In case you missed it, or didn't get your questions answered, we're posting some of the leftover questions and their associated answers from last week's webinar "5 reasons you need a year-end campaign" with Tony Beall.
Question: When is the ideal time to send end of year letters (for a year-end annual giving campaign)?
Tony: I suggest starting your e-campaign after Halloween and any direct/snail mail occur immediately after Thanksgiving.
What aspects of an email appeal should be variable? And by what characteristic should I segment my list?
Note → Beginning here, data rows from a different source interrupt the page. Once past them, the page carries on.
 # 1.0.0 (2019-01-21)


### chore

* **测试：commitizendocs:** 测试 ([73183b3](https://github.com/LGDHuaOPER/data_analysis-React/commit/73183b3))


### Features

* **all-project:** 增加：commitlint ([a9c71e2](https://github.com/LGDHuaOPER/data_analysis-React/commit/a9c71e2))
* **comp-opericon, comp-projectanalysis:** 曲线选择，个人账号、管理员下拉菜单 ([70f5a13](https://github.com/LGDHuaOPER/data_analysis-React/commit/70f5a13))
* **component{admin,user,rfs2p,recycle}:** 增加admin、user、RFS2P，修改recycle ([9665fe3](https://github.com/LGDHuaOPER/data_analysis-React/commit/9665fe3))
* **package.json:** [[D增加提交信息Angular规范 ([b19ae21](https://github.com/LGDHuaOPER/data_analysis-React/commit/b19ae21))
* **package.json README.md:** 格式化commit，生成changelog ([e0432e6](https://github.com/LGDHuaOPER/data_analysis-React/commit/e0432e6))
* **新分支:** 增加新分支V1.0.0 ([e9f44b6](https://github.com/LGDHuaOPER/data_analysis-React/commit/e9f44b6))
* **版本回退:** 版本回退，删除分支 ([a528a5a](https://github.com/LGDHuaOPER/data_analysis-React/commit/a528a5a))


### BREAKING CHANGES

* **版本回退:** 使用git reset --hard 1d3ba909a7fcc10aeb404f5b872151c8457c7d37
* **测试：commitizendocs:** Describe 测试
Tony: There's no cookie cutter answer to this great question. The varying aspects of my appeals are generally driven by list segmentation. Honing my message so that it resonates with the targeted audience. Simply said, if my segmentation is based on age/generation, then I would alter the images used and edit, or add, text based on the age/generation grouping. Another variable may be an appeal that tells a personal impact story versus an appeal that is more about the numbers served, outcomes, financials of the organization.
Do you find Giving Tuesday conflicts with a year-end annual appeal?
Tony: No, I don't. I prefer to look at Giving Tuesday as another tool in aiding me in being successful meeting my year-end campaign goals.
Do you put an ask amount in an appeal or leave it open for donor discretion? Do you consider giving promos as an incentive to give on Giving Tuesday? i.e. if you donate, you'll be entered to win X?
Tony: I do not put amounts in the actual eblast appeal. Although when they "click" to make a donation the donation page may have specific recommended levels of giving. I generally attribute specific giving amounts to a specific service/program. For example: $50.00 donation - Provide 30 days of after school programming for one child ages 3-9. I always offer specific giving levels on direct mail pieces with the same "this is what is provides/does" philosophy. I am not a fan of promos, but realize that it needs to occur in some markets in order for consumers to respond. Of course, we hope the incentives will be items donated by local businesses (gift cards, dinner for two, salon services, etc).
It seems that direct mailing and emails target the Baby Boomers and beyond. What specific strategies can you suggest to best target the Gen X, Gen Y, and Millennials without turning them off?
Tony: I'm sure however I answered this during the webinar was awesome! Just kidding! The best strategy is to use varying social media outlets and to generate more content that is visually compelling. I recommend conducting a focus group in your area and specifically asking the Gen X, Gen Y, and Millennials in your community what resonates with them.
We host an event the week before Thanksgiving, does this limit the potential impact of a year-end campaign? How can we utilize both the event and year-end campaign without having them in competition with one another?
Tony: I do not think the event will have a negative impact. You just need to consider the event when determining your year-end campaign goals. I would ensure however that any year-end ask to event attendees have a different message that acknowledges their attendance/support.
Are you saying we need to write a note on our mailing of 2500+ pieces?
Tony: Yes & No! There have been times when I've had a group of 5-6 volunteers come in and assist me in adding a hand written note/message. Most of the time it's simply "Thank You!" or "Happy Holidays!" or "We appreciate you!". I always make sure there is a handwritten note included on any appeal sent to the top 10-15% of existing donors. Just a little something to add a personal touch whenever possible.